With PortChannel or what is commonly referred to as 802.1ad link aggregation, you aggregate multiple links together.  For example, you aggregate multiple 1Gig or 10Gig interfaces together to have access to more bandwidth. The Maximum number of links that you can bundle together is 8.

A regular trunk link is a link that carries multiple VLANs.

HTH

Reza

Leo Laohoo
Hall of Fame
Hall of Fame

Trunk link is just a single line that carry one or more VLANs.  It's called "trunk" because it was based on the same theory that of the large phone cables called "trunks".


Bundle up two to eight trunk lines and it's what is called as an Etherchannel.  There are two types of port etherchannel:  FastEtherchannel or GigabitEtherchannel.

Jon Marshall
Hall of Fame
Hall of Fame

cisco_himg wrote:

Can anyone help with this easy answer?  In lehmans terms would be nice

Trunk link is, as Leo said, a single link usually between 2 switches that carries the traffic of multiple vlans.

A portchannel is a number of links, usually between switches, that are bundled together and treated as one single link by STP (Spanning tree). Because it is treated as one single link even though there are multiple physical links in th bundle none of the indiviual physical links are blocked by STP. This means you can have increased throughput but just as importantly if one of the physical links fails there is no STP reconvergence.

A portchannel can be a bundle of links that are all in the same vlan or it can be a bundle of links that are all trunk links. It can't be a combination of both.

Jon

Thanks guys!

How can i tell the speed of the port Channel compared to my regular trunk links? Or is there a way?

I forgot to give a little more detail...

I have 6 closets, in which 4 are running portchannel, and 2 are just regular trunk links.

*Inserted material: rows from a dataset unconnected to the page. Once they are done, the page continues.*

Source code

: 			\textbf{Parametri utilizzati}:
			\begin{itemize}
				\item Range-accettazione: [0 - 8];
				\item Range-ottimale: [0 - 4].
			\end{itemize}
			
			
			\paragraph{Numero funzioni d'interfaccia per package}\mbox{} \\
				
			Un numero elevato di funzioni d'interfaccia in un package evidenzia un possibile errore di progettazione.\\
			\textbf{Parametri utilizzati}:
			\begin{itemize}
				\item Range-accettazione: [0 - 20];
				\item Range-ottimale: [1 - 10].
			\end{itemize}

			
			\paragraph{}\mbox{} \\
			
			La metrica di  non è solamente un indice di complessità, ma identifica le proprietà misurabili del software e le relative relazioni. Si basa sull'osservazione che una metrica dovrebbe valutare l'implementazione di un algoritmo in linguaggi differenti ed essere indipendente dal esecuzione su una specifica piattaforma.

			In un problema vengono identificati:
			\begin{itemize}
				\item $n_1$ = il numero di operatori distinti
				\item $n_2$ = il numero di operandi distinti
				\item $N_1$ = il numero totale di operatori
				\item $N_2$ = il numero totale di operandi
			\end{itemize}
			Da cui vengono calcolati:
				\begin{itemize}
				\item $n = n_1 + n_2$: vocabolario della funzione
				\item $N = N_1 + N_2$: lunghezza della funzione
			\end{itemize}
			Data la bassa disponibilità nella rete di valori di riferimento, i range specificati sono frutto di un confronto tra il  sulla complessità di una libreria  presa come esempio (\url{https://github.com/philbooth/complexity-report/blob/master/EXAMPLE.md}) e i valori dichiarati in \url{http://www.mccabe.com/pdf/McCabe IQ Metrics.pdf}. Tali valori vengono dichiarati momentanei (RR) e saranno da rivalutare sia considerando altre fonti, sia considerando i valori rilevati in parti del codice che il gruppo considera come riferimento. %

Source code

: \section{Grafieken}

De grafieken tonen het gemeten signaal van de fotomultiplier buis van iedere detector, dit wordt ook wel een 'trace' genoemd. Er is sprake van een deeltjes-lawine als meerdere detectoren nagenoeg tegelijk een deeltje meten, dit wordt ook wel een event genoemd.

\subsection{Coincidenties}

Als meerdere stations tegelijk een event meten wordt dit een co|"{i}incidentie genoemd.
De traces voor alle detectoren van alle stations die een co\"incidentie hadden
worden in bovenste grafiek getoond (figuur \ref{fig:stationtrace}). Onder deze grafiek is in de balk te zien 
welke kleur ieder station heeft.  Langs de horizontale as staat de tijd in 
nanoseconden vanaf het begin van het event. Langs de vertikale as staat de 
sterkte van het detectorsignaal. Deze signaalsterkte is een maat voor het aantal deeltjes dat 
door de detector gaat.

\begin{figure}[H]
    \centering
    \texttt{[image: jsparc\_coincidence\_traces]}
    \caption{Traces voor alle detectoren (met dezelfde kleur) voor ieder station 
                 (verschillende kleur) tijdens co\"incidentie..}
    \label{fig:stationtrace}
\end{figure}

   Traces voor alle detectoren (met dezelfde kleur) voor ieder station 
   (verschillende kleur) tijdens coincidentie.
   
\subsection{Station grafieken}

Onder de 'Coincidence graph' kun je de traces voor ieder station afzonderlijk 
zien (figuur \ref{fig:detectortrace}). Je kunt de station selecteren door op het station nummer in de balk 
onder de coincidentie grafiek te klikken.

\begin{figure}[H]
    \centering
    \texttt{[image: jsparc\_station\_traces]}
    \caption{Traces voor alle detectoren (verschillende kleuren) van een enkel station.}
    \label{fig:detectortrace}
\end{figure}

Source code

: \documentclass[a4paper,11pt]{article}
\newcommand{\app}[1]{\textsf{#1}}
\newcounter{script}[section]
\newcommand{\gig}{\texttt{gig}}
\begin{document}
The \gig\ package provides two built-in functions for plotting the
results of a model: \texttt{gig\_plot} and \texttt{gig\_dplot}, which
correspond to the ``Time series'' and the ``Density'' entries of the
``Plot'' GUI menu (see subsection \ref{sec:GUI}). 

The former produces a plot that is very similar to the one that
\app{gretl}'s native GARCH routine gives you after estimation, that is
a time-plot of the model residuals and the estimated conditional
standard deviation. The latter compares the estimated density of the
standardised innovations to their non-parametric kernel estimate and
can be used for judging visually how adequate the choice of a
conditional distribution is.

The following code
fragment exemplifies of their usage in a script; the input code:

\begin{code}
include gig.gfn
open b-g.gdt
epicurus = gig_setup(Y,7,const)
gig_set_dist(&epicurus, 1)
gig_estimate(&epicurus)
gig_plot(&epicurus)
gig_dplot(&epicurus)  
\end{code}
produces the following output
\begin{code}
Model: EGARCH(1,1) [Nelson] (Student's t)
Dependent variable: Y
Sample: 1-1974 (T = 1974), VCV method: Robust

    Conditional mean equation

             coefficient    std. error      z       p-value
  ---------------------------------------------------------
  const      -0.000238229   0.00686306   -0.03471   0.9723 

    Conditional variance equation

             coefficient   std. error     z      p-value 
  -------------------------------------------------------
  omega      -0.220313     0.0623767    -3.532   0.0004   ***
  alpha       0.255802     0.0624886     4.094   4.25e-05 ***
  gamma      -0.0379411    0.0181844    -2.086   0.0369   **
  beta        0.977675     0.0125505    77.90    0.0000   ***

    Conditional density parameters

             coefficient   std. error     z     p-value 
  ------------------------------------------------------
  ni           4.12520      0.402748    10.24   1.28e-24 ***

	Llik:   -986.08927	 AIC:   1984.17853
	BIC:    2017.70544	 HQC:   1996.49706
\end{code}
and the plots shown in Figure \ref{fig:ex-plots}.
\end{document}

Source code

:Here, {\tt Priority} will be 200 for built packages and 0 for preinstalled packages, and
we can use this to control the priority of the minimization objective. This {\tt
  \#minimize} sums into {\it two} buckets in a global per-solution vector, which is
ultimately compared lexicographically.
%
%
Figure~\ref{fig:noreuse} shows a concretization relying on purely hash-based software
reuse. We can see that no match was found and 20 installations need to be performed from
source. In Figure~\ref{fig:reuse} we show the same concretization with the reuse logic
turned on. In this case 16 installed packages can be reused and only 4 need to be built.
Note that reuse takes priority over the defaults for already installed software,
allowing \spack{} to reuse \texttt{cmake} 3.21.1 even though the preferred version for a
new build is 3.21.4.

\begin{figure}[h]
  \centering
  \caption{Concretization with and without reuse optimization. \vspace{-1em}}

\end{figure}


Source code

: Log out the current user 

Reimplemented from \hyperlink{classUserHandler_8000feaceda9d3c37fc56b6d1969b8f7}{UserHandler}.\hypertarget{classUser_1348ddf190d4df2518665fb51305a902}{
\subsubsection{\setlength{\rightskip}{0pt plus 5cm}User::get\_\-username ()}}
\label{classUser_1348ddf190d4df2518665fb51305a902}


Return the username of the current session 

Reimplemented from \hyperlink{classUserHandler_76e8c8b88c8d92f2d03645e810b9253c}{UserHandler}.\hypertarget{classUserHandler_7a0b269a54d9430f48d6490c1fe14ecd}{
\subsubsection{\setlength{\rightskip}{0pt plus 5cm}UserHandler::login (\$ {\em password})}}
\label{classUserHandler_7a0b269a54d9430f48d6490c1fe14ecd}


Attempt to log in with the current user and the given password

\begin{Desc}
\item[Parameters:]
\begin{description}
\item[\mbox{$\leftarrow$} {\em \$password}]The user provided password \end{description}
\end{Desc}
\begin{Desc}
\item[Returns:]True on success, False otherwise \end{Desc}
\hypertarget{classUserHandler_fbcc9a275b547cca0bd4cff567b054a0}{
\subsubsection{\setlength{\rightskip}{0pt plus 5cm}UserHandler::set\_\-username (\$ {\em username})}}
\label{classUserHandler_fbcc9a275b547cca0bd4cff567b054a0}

THe 4 that are port channel are two fiber channels each coming from a Gig switch going to their respected closet. So each of the 4 closets have two fiber cables going there.

The 2 trunks are just one single fiber cable going to their respected closet.

Ok, so how can i tell the throughput on the port channels compared to the regular trunk links.?

  Your port channel speed will be whatever the interface speed is that connects the 2 boxes .  It is not an aggregate .  If you have say a fastethernet port channel then your link speed will only be 100 megabits per second .  A ether channel gives you more pipes for your data but does not increase your transfer speeds .  A given conversation will only traverse a single link in that bundle so your speed is 100 meg.

Ok cool. they all come back to the backbone on a Gig switch. so i guess since there are two channels, it will be 2 Gig connections coming back to me, correct?

cisco_himg wrote:

Ok cool. they all come back to the backbone on a Gig switch. so i guess since there are two channels, it will be 2 Gig connections coming back to me, correct?

If there are 2 physical links in each channel and the physical links are 1Gbps each then yes your portchannel is 2Gbps.